However, putting the IT complexity genie back in the bottle is going to require a sea change in a few key parts of the IT landscape. One that would ordinarily seem unlikely to happen on its own. Yet happen it has with the arrival of highly capable entries in two relatively new product categories and one still emerging one. These have been directly enabled by the widespread adoption of APIs by SaaS and cloud platforms vendors. Combined, this has created an emergent industry breakthrough that has returned mix-and-match power to the CIO, as well as a way to combine and streamline app experiences into simpler, easier to train on and support solutions. Business data can easily be accessed wherever it's needed, while individual features can be extracted and moved to the places where they best belong, with the swift assembly of pre-existing data and functionality into compelling new point experiences. This approach can also be scaled better, because it uses high leverage new conceptual models that are as as manageable as they highly accessible, so that mixing-and-matching can be a daily activity carried out by a much wider group of citizen developers, instead of just IT.
Indeed, this self-service model, one of the key new ways to tap into much larger resources with low cost (such as end user peer support), has now arrived for integration and application development as well.

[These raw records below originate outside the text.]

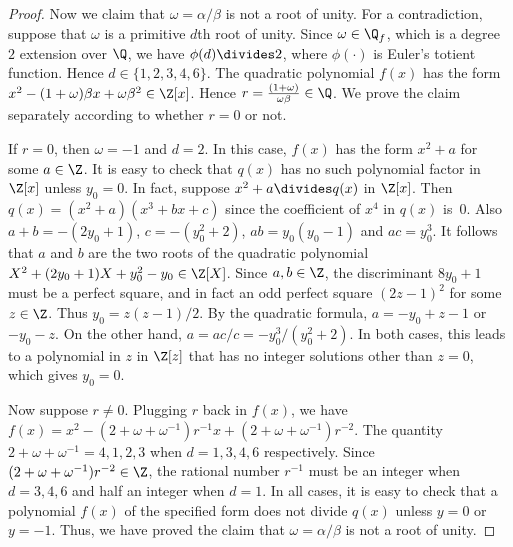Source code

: \documentclass[11pt]{article}
\begin{document}
\begin{proof}
 Now we claim that $\omega = \alpha / \beta$ is not a root of unity.
 For a contradiction,
 suppose that $\omega$ is a primitive $d$th root of unity.
 Since $\omega \in \Q_f$,
 which is a degree~$2$ extension over $\Q$,
 we have $\phi(d) \divides 2$,
 where $\phi(\cdot)$ is Euler's totient function.
 Hence $d \in \{1,2,3,4,6\}$.
 The quadratic polynomial $f(x)$ has the form $x^2 - (1 + \omega) \beta x + \omega \beta^2 \in \Z[x]$.
 Hence $r = \frac{(1 + \omega)}{\omega \beta} \in \Q$.
 We prove the claim separately according to whether $r=0$ or not.

 If $r = 0$,
 then  $\omega = -1$ and $d = 2$.
 In this case,
 $f(x)$ has the form $x^2 + a$ for some $a \in \Z$.
 It is easy to check that $q(x)$ has no such polynomial factor in $\Z[x]$ unless $y_0 = 0$.
 In fact,
 suppose $x^2 + a \divides q(x)$ in $\Z[x]$.
 Then $q(x) = (x^2 + a)(x^3 + bx + c)$ since the coefficient of $x^4$ in $q(x)$ is~$0$.
 Also $a + b = -(2 y_0 + 1)$,
 $c= -(y_0^2 +2)$,
 $a b = y_0 (y_0 - 1)$ and $a c = y_0^3$.
 It follows that $a$ and $b$ are the two roots of the quadratic polynomial $X^2 + (2 y_0 + 1) X + y_0^2 - y_0 \in \Z[X]$.
 Since $a, b \in \Z$, 
 the discriminant $8 y_0 + 1$ must be a perfect square,
 and in fact an odd perfect square $(2 z - 1)^2$ for some $z \in \Z$.
 Thus $y_0 = z (z - 1) / 2$.
 By the quadratic formula,
 $a = -y_0 + z -1$ or $-y_0 - z$.
 On the other hand,
 $a = a c / c = -y_0^3 / (y_0^2 + 2)$.
 In both cases,
 this leads to a polynomial in $z$ in $\Z[z]$ that has no integer solutions other than $z = 0$,
 which gives $y_0 = 0$.

 Now suppose $r \neq 0$.
 Plugging $r$ back in $f(x)$,
 we have $f(x) = x^2 - (2 + \omega + \omega^{-1}) r^{-1} x + (2 + \omega + \omega^{-1}) r^{-2}$.
 The quantity $2 + \omega + \omega^{-1} = 4,1,2,3$ when $d = 1,3,4,6$ respectively.
 Since $(2 + \omega + \omega^{-1}) r^{-2} \in \Z$,
 the rational number $r^{-1}$ must be an integer when $d = 3,4,6$ and half an integer when $d = 1$.
 In all cases,
 it is easy to check that a polynomial $f(x)$ of the specified form does not divide $q(x)$ unless $y = 0$ or $y = -1$.
 Thus, we have proved the claim that $\omega = \alpha / \beta$ is not a root of unity.





\end{proof}
\end{document}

Three Key Enablers of Best-of-Breed IT: The Product Categories
While there are other supporting technologies in best-of-breed IT, the principle categories that are most influential in moving IT into a new mix-and-match posture, yet and also delivers on the experience imperative for more streamlined, more-focused, and situated IT at high speed and scale are:
- Integration Platform-as-a-Service (iPaaS). The industrialization of integration has arrived with platforms that have combine off-the-shelf integration catalogs with point-and-click "wiring together" and testing. Performance management, operations capabilities, and governance are also common in iPaaS. The best iPaaS even makes it possible for power end-users to integrate much of their data sources, with the aforementioned Zapier and Integromat being prime examples. With iPaaS, most organizations can quickly API-enable and integrate most legacy IT.
- Low-code/no-code solutions. While spreadsheets have long been the low code tool of choice for the typical non-IT worker, they are entirely inadequate as a low-code model. The good news is that this has begun to change in a big way with the advent of solutions that bring application development-style sensibilities and features (testing and version control, for example.) Our regularly updated Low-Code ShortList which I maintain with my colleague Holger Mueller is a good example of how a cottage industry has grown in a major tech industry in its own right. Many analyses have shown that there will never be enough professional coders to digitize everything that needs to be digitized in businesses today. Nor does there need to be. Making it easier for workers to turn their tech dreams into reality is now the next step in IT. That is, as long as the necessary guardrails around data security, privacy, and regulatory concerns are incorporated into the model. Many of these platforms now directly address this need.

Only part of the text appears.